Lindenstrauss and Pelczynski prove in their paper Absolutely summing operators in $\mathcal{L}_p$ spaces and their applications that $\mathcal{L}_{p,1+}$ spaces are isometrically $L_p(\mu)$ spaces. They mention that this implies that a Banach space $X$ is isometric to an $L_p(\mu)$ if and only if there exists a sequence (actually a net in general, but let's stick just to separable spaces where sequences suffice) of increasing, in inclusion, finite-dimensional Banach subspaces $(E_n)_n$ such that the union $\bigcup_n E_n$ is dense in $X$ and each $E_n$ is isometric to $\ell_p(k(n))$, where $k(n)$ is the dimension of $E_n$.
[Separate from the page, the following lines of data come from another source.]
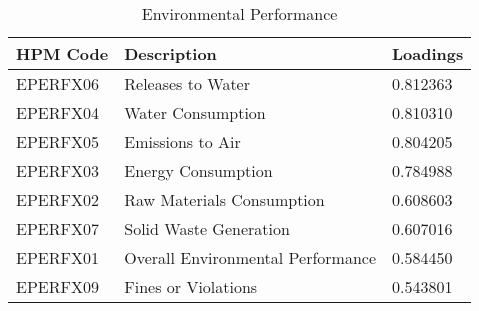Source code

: \begin{table}[htbp]
\centering
\caption{Environmental Performance}
\label{tab:your_label}
\begin{tabular}{lll}
\toprule
HPM Code & Description & Loadings \\
\midrule
EPERFX06 & Releases to Water & 0.812363 \\
EPERFX04 & Water Consumption & 0.810310 \\
EPERFX05 & Emissions to Air & 0.804205 \\
EPERFX03 & Energy Consumption & 0.784988 \\
EPERFX02 & Raw Materials Consumption & 0.608603 \\
EPERFX07 & Solid Waste Generation & 0.607016 \\
EPERFX01 & Overall Environmental Performance & 0.584450 \\
EPERFX09 & Fines or Violations & 0.543801 \\
\bottomrule
\end{tabular}
\end{table}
That's actually not clear to me. I guess it should be easy that an existence of such a sequence $(E_n)_n$ implies that $X$ is a $\mathcal{L}_{p,1+}$ space?
Let me ask something stronger: Is it true that a (separable) Banach space $X$ is a $\mathcal{L}_{p,1+}$ space (or isometric to an $L_p(\mu)$ space) if and only if there exists a sequence of increasing, in inclusion, finite-dimensional Banach subspaces $(E_n)_n$ such that again the union $\bigcup_n E_n$ is dense in $X$, but now each $E_n$ is $(1+\varepsilon_n)$-isomorphic to $\ell_p(k(n))$, where $k(n)$ is as before, and $\varepsilon_n\to 0$.